** YOUR INSTRUCTIONS **
Repeat the data as given. Images do not go in the copy.

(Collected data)

=====

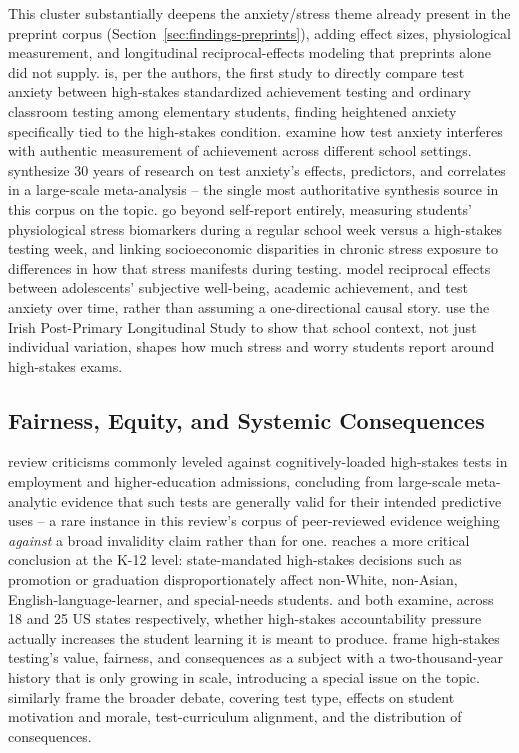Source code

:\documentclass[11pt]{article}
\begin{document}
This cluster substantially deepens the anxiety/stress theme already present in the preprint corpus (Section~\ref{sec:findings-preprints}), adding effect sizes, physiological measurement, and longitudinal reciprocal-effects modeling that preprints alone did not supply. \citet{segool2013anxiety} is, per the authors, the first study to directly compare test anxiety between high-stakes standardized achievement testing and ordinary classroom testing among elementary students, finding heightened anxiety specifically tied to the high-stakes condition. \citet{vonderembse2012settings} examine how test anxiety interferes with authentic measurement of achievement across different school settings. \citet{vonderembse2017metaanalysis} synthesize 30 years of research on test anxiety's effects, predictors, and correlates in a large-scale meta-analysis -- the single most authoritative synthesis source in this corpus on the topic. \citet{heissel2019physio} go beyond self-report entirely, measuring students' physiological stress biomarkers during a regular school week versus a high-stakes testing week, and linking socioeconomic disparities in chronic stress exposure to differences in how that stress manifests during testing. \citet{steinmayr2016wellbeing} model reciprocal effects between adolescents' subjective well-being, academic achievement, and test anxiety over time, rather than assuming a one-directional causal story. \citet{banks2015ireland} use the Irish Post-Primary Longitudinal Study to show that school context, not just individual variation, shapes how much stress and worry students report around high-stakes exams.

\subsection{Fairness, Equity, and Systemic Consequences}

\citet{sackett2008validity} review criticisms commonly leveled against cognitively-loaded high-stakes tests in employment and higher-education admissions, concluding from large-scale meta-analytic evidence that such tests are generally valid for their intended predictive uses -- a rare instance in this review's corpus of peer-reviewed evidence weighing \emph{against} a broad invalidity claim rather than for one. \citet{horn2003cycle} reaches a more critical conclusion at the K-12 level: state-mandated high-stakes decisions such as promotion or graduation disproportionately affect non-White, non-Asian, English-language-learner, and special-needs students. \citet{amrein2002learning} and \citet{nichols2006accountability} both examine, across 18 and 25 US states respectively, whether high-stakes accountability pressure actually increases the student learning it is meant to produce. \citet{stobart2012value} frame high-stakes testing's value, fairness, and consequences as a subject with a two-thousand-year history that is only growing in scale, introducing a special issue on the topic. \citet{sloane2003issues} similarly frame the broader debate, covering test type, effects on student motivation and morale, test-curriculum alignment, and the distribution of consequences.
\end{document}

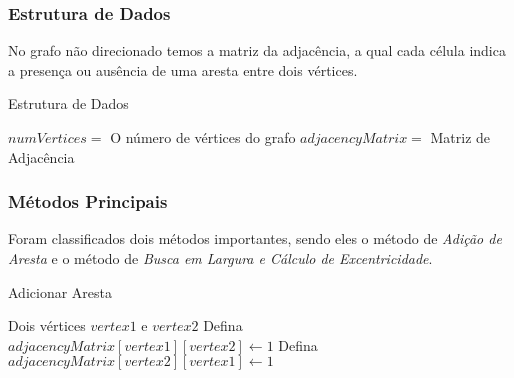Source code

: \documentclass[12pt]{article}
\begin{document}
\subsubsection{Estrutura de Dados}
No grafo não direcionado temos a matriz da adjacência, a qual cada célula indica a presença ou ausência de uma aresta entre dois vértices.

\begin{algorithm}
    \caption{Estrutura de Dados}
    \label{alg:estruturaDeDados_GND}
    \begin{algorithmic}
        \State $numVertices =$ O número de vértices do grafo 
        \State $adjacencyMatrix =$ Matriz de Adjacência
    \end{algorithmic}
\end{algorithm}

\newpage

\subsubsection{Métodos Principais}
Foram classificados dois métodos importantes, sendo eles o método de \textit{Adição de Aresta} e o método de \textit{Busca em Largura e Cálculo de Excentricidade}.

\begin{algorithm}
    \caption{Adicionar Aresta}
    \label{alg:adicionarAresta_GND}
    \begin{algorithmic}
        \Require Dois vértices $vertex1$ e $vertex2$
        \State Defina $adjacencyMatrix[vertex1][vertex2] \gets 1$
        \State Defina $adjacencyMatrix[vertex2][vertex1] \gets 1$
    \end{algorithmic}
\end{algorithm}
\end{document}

=====

** COMPLETED TASK **
Source code

:\documentclass[11pt]{article}
\begin{document}
This cluster substantially deepens the anxiety/stress theme already present in the preprint corpus (Section~\ref{sec:findings-preprints}), adding effect sizes, physiological measurement, and longitudinal reciprocal-effects modeling that preprints alone did not supply. \citet{segool2013anxiety} is, per the authors, the first study to directly compare test anxiety between high-stakes standardized achievement testing and ordinary classroom testing among elementary students, finding heightened anxiety specifically tied to the high-stakes condition. \citet{vonderembse2012settings} examine how test anxiety interferes with authentic measurement of achievement across different school settings. \citet{vonderembse2017metaanalysis} synthesize 30 years of research on test anxiety's effects, predictors, and correlates in a large-scale meta-analysis -- the single most authoritative synthesis source in this corpus on the topic. \citet{heissel2019physio} go beyond self-report entirely, measuring students' physiological stress biomarkers during a regular school week versus a high-stakes testing week, and linking socioeconomic disparities in chronic stress exposure to differences in how that stress manifests during testing. \citet{steinmayr2016wellbeing} model reciprocal effects between adolescents' subjective well-being, academic achievement, and test anxiety over time, rather than assuming a one-directional causal story. \citet{banks2015ireland} use the Irish Post-Primary Longitudinal Study to show that school context, not just individual variation, shapes how much stress and worry students report around high-stakes exams.

\subsection{Fairness, Equity, and Systemic Consequences}

\citet{sackett2008validity} review criticisms commonly leveled against cognitively-loaded high-stakes tests in employment and higher-education admissions, concluding from large-scale meta-analytic evidence that such tests are generally valid for their intended predictive uses -- a rare instance in this review's corpus of peer-reviewed evidence weighing \emph{against} a broad invalidity claim rather than for one. \citet{horn2003cycle} reaches a more critical conclusion at the K-12 level: state-mandated high-stakes decisions such as promotion or graduation disproportionately affect non-White, non-Asian, English-language-learner, and special-needs students. \citet{amrein2002learning} and \citet{nichols2006accountability} both examine, across 18 and 25 US states respectively, whether high-stakes accountability pressure actually increases the student learning it is meant to produce. \citet{stobart2012value} frame high-stakes testing's value, fairness, and consequences as a subject with a two-thousand-year history that is only growing in scale, introducing a special issue on the topic. \citet{sloane2003issues} similarly frame the broader debate, covering test type, effects on student motivation and morale, test-curriculum alignment, and the distribution of consequences.
\end{document}

Source code

: \documentclass[12pt]{article}
\begin{document}
\subsubsection{Estrutura de Dados}
No grafo não direcionado temos a matriz da adjacência, a qual cada célula indica a presença ou ausência de uma aresta entre dois vértices.

\begin{algorithm}
    \caption{Estrutura de Dados}
    \label{alg:estruturaDeDados_GND}
    \begin{algorithmic}
        \State $numVertices =$ O número de vértices do grafo 
        \State $adjacencyMatrix =$ Matriz de Adjacência
    \end{algorithmic}
\end{algorithm}

\newpage

\subsubsection{Métodos Principais}
Foram classificados dois métodos importantes, sendo eles o método de \textit{Adição de Aresta} e o método de \textit{Busca em Largura e Cálculo de Excentricidade}.

\begin{algorithm}
    \caption{Adicionar Aresta}
    \label{alg:adicionarAresta_GND}
    \begin{algorithmic}
        \Require Dois vértices $vertex1$ e $vertex2$
        \State Defina $adjacencyMatrix[vertex1][vertex2] \gets 1$
        \State Defina $adjacencyMatrix[vertex2][vertex1] \gets 1$
    \end{algorithmic}
\end{algorithm}
\end{document}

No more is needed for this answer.